The credit crunch has contributed to the highest number of negative trading statements from listed retailers since 2006, according to Grant Thornton.
During the first three months of this year, 23 per cent of retailers posted negative trading updates compared with 10 per cent in the same period last year, the accountancy firm revealed. The figure is the highest since the first quarter of 2006, when 24 per cent of retailers issued negative statements.
37 per cent of retailers issued positive trading statements, down from 41 per cent in the last quarter of 2007. The remaining 40 per cent of statements were neutral.
David Bush, head of Grant Thornton’s retail services team, said: “The restriction in unsecured bank lending to consumers and the slowing of house prices has had a greater impact on retail spending than the cut in interest rates since Christmas.”
Eight retailers spanning the fashion, electricals and furniture retail sectors issued profit warnings in the first quarter, including DSGi, Land of Leather and Moss Bros.

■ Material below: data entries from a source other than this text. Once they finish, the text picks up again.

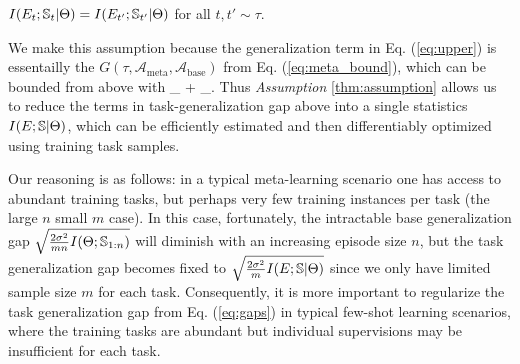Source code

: \documentclass[nohyperref]{article}
\theoremstyle{plain}
\theoremstyle{definition}
\theoremstyle{remark}
\newcommand{\CA}{\mathcal{A}}
\newcommand{\meta}{\text{meta}}
\newcommand{\base}{\text{base}}
\begin{document}

\begin{assumption} $I(E_t;\mathbb{S}_t|\Theta) = I(E_{t'};\mathbb{S}_{t'}|\Theta) $ for all $t, t' \sim \tau$. 
\end{assumption}

We make this assumption because the generalization term in Eq. (\ref{eq:upper}) is essentailly the $G(\tau, \CA_{\meta}, \CA_{\base})$ from Eq. (\ref{eq:meta_bound}), which can be bounded from above with 
\beq
_{} + _{}. 
\label{eq:gaps}
\eeq
Thus {\it Assumption } \ref{thm:assumption} allows us to reduce the terms in task-generalization gap above into a single statistics $I(E;\mathbb{S}|\Theta)$, which can be efficiently estimated and then differentiably optimized using training task samples. 



Our reasoning is as follows: in a typical meta-learning scenario one has access to abundant training tasks, but perhaps very few training instances per task (the large $n$ small $m$ case). In this case, fortunately, the intractable base generalization gap $\sqrt{\frac{2 \sigma^2}{mn}I(\Theta;\mathbb{S}_{1:n})}$ will diminish with an increasing episode size $n$, but the task generalization gap becomes fixed to $\sqrt{\frac{2\sigma^2}{m} I(E;\mathbb{S}|\Theta)}$  since we only have limited sample size $m$ for each task. Consequently, it is more important to regularize the task generalization gap from Eq. (\ref{eq:gaps}) in typical few-shot learning scenarios, where the training tasks are abundant but individual supervisions may be insufficient for each task. 
\end{document}
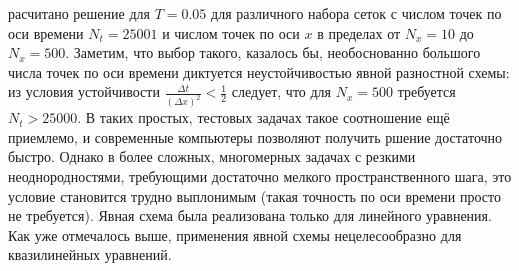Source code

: расчитано решение для $T = 0.05$ для различного набора сеток с числом точек по оси времени $N_t = 25001$ и числом точек по оси $x$ в пределах от $N_x = 10$ до $N_x = 500$.
Заметим, что выбор такого, казалось бы, необоснованно большого числа точек по оси времени диктуется неустойчивостью явной разностной схемы: из условия устойчивости $\frac{\Delta t}{(\Delta x)^2} < \frac{1}{2}$ следует, что для $N_x = 500$ требуется $N_t > 25000$.
В таких простых, тестовых задачах такое соотношение ещё приемлемо, и современные компьютеры позволяют получить ршение достаточно быстро.
Однако в более сложных, многомерных задачах с резкими неоднородностями, требующими достаточно мелкого пространственного шага, это условие становится трудно выплонимым (такая точность по оси времени просто не требуется).
Явная схема была реализована только для линейного уравнения.
Как уже отмечалось выше, применения явной схемы нецелесообразно для квазилинейных уравнений.



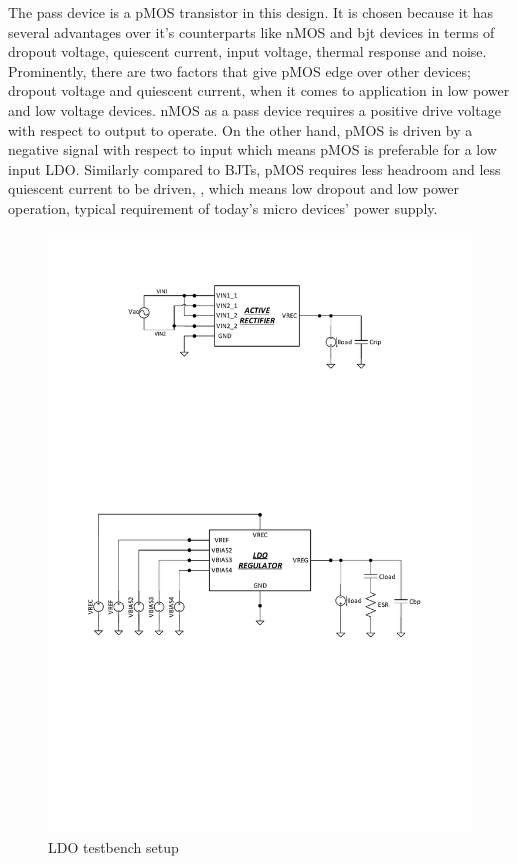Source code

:\documentclass[12pt,a4paper,UKenglish]{report}
\begin{document}
The pass device is a pMOS transistor in this design. It is chosen because it has several advantages over it's 
counterparts like nMOS and \acrshort{bjt} devices in terms of dropout voltage, quiescent current, input voltage, thermal 
response and noise\cite{ldo_ti_pmos}. Prominently, there are two factors that give pMOS edge over other devices; 
dropout voltage and quiescent current, when it comes to application in low power and low voltage devices. nMOS as 
a pass device requires a positive drive voltage with respect to output to operate. On the other hand, pMOS is 
driven by a negative signal with respect to input which means pMOS is preferable for a low input LDO. Similarly 
compared to BJTs, pMOS requires less headroom and less quiescent current to be driven\cite{ldo_ti_pmos}, 
\cite{ldo_ti_stability}, which means low dropout and low power operation, typical requirement of today's micro 
devices' power supply. \\

\begin{figure}[htbp] %
   \centering
   \includegraphics[width=1\textwidth]{img/visio/visio_ldo_tb.pdf} 
   \caption{LDO testbench setup}
   \label{fig:ldo_testbench}
\end{figure}
\end{document}
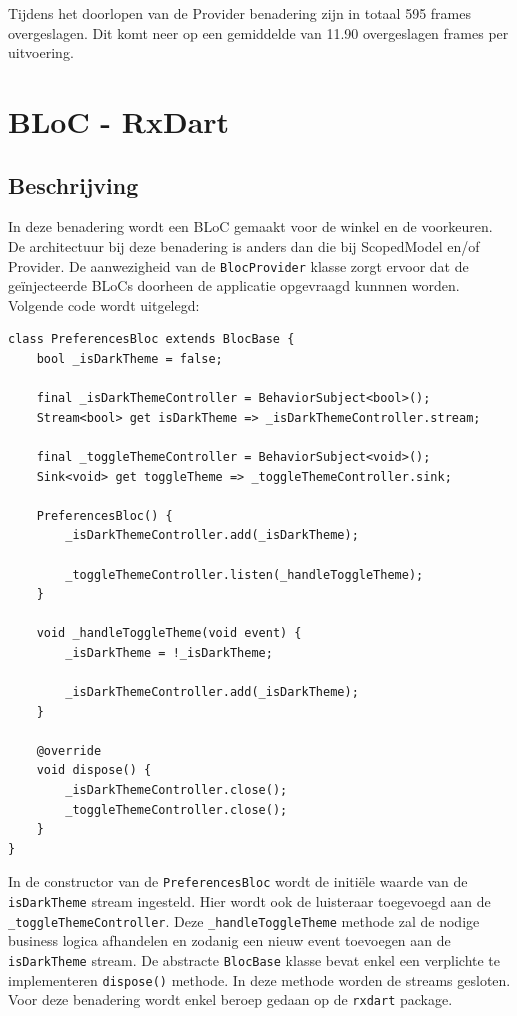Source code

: Tijdens het doorlopen van de Provider benadering zijn in totaal 595 frames overgeslagen. Dit komt neer op een gemiddelde van 11.90 overgeslagen frames per uitvoering.

\section{BLoC - RxDart}
\subsection{Beschrijving}
In deze benadering wordt een BLoC gemaakt voor de winkel en de voorkeuren. De architectuur bij deze benadering is anders dan die bij ScopedModel en/of Provider. 
De aanwezigheid van de \verb|BlocProvider| klasse zorgt ervoor dat de geïnjecteerde BLoCs doorheen de applicatie opgevraagd kunnnen worden. 
Volgende code wordt uitgelegd:

\begin{verbatim}
class PreferencesBloc extends BlocBase {
    bool _isDarkTheme = false;
    
    final _isDarkThemeController = BehaviorSubject<bool>();
    Stream<bool> get isDarkTheme => _isDarkThemeController.stream;
    
    final _toggleThemeController = BehaviorSubject<void>();
    Sink<void> get toggleTheme => _toggleThemeController.sink;
    
    PreferencesBloc() {
        _isDarkThemeController.add(_isDarkTheme);
    
        _toggleThemeController.listen(_handleToggleTheme);
    }
    
    void _handleToggleTheme(void event) {
        _isDarkTheme = !_isDarkTheme;
    
        _isDarkThemeController.add(_isDarkTheme);
    }
    
    @override
    void dispose() {
        _isDarkThemeController.close();
        _toggleThemeController.close();
    }
}
\end{verbatim}
In de constructor van de \verb|PreferencesBloc| wordt de initiële waarde van de \verb|isDarkTheme| stream ingesteld. Hier wordt ook de luisteraar toegevoegd aan de \verb|_toggleThemeController|. Deze \verb|_handleToggleTheme| methode zal de nodige business logica afhandelen en zodanig een nieuw event toevoegen aan de \verb|isDarkTheme| stream.
De abstracte \verb|BlocBase| klasse bevat enkel een verplichte te implementeren \verb|dispose()| methode. In deze methode worden de streams gesloten. \newline
Voor deze benadering wordt enkel beroep gedaan op de \verb|rxdart| package. 


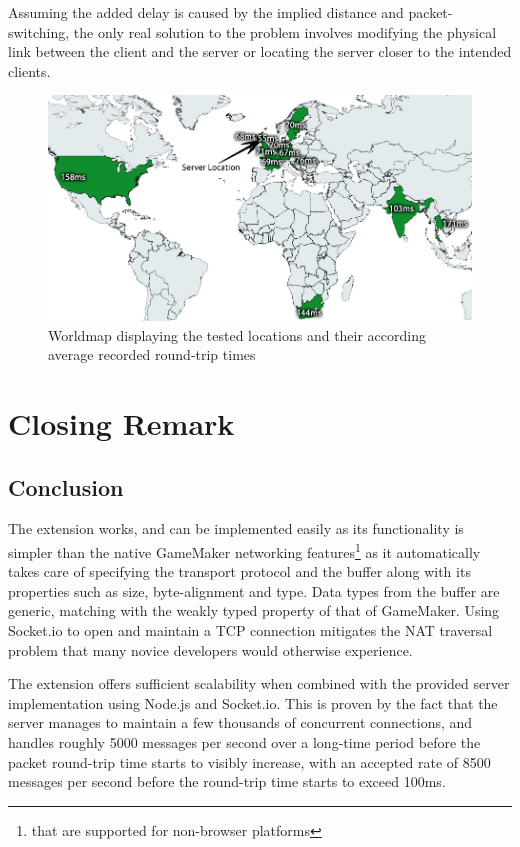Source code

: \documentclass[bsc, 12pt, twoside, singlespacing, parskip, abbrevs, notimes, normalheadings, logo]{styles/infthesis}
\begin{document}
Assuming the added delay is caused by the implied distance and packet-switching, the only real solution to the problem involves modifying the physical link between the client and the server or locating the server closer to the intended clients.

\begin{figure}
\centering
\includegraphics[scale=0.45]{images/worldmap.jpg}
\caption{Worldmap displaying the tested locations and their according average recorded round-trip times}
\label{fig:worldmap}
\end{figure}





\chapter{Closing Remark}
\section{Conclusion}
The extension works, and can be implemented easily as its functionality is simpler than the native GameMaker networking features\footnote{that are supported for non-browser platforms} as it automatically takes care of specifying the transport protocol and the buffer along with its properties such as size, byte-alignment and type. Data types from the buffer are generic, matching with the weakly typed property of that of GameMaker. Using Socket.io to open and maintain a TCP connection mitigates the NAT traversal problem that many novice developers would otherwise experience.

The extension offers sufficient scalability when combined with the provided server implementation using Node.js and Socket.io. This is proven by the fact that the server manages to maintain a few thousands of concurrent connections, and handles roughly 5000 messages per second over a long-time period before the packet round-trip time starts to visibly increase, with an accepted rate of 8500 messages per second before the round-trip time starts to exceed 100ms. 
\end{document}
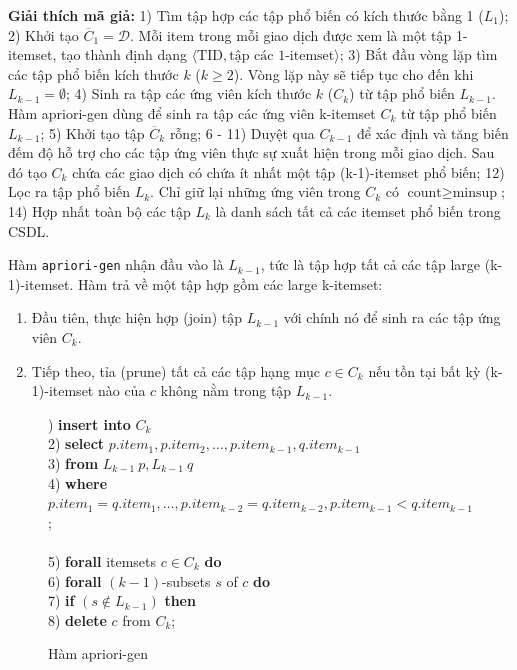 \documentclass[12pt]{article}
\begin{document}
\textbf{Giải thích mã giả:}
1) Tìm tập hợp các tập phổ biến có kích thước bằng 1 ($L_1$);
2) Khởi tạo $\overline{C}_1 = \mathcal{D}$. Mỗi item trong mỗi giao dịch được xem là một tập 1-itemset, tạo thành định dạng $\langle \text{TID}, \text{tập các 1-itemset} \rangle$;
3) Bắt đầu vòng lặp tìm các tập phổ biến kích thước $k$ ($k\geq2$). Vòng lặp này sẽ tiếp tục cho đến khi $L_{k-1} = \emptyset$;
4) Sinh ra tập các ứng viên kích thước $k$ ($C_k$) từ tập phổ biến $L_{k-1}$. Hàm apriori-gen dùng để sinh ra tập các ứng viên k-itemset $C_k$ từ tập phổ biến $L_{k-1}$;
5) Khởi tạo tập $\overline{C}_k$ rỗng;
6 - 11)  Duyệt qua $C_{k-1}$ để xác định và tăng biến đếm độ hỗ trợ cho các tập ứng viên thực sự xuất hiện trong mỗi giao dịch. Sau đó tạo $C_k$ chứa các giao dịch có chứa ít nhất một tập (k-1)-itemset phổ biến;
12) Lọc ra tập phổ biến $L_k$. Chỉ giữ lại những ứng viên trong $C_k$ có $\text{count} \geq \text{minsup}$;
14) Hợp nhất toàn bộ các tập $L_k$ là danh sách tất cả các itemset phổ biến trong CSDL.

Hàm \texttt{apriori-gen} nhận đầu vào là $L_{k-1}$, tức là tập hợp tất cả các tập large (k-1)-itemset. Hàm trả về một tập hợp gồm các large k-itemset:

\begin{enumerate}
    \item Đầu tiên, thực hiện hợp (join) tập $L_{k-1}$ với chính nó để sinh ra các tập ứng viên $C_k$.
    \item Tiếp theo, tỉa (prune) tất cả các tập hạng mục $c \in C_k$ nếu tồn tại bất kỳ (k-1)-itemset nào của $c$ không nằm trong tập $L_{k-1}$.
\end{enumerate}

\begin{figure}[h]
    ) \hspace*{0.3em} \textbf{insert into} $C_k$ \\
    2) \hspace*{0.3em} \textbf{select} $p.item_1, p.item_2, \ldots, p.item_{k-1}, q.item_{k-1}$ \\
    3) \hspace*{0.3em} \textbf{from} $L_{k-1} \ p, L_{k-1} \ q$ \\
    4) \hspace*{0.3em} \textbf{where} $p.item_1 = q.item_1, \ldots, p.item_{k-2} = q.item_{k-2}, p.item_{k-1} < q.item_{k-1}$; \\
    \\
    5) \hspace*{0.3em} \textbf{forall} itemsets $c \in C_k$ \textbf{do} \\
    6) \hspace*{1.5em} \textbf{forall} $(k-1)$-subsets $s$ of $c$ \textbf{do} \\
    7) \hspace*{3em} \textbf{if} $(s \notin L_{k-1})$ \textbf{then} \\
    8) \hspace*{4.2em} \textbf{delete} $c$ from $C_k$;
    \caption{Hàm apriori-gen}
    \label{fig:apriori-gen}
\end{figure}
\end{document}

“The current mood on the high street is one of general nervousness and consequently this has led to a cut in consumer spending,” Bush said. “This research shows that the first three months of 2008 have got off to a shaky start and that for the immediate future there is no short-term end to the consumer spending downturn.”
However, the supermarkets have gone from strength to strength, with all food and drink retailers reporting increases in like-for-like sales for the sixth consecutive quarter. Much of this strong performance was driven by sales in clothing, electronics entertainment, according to Bush.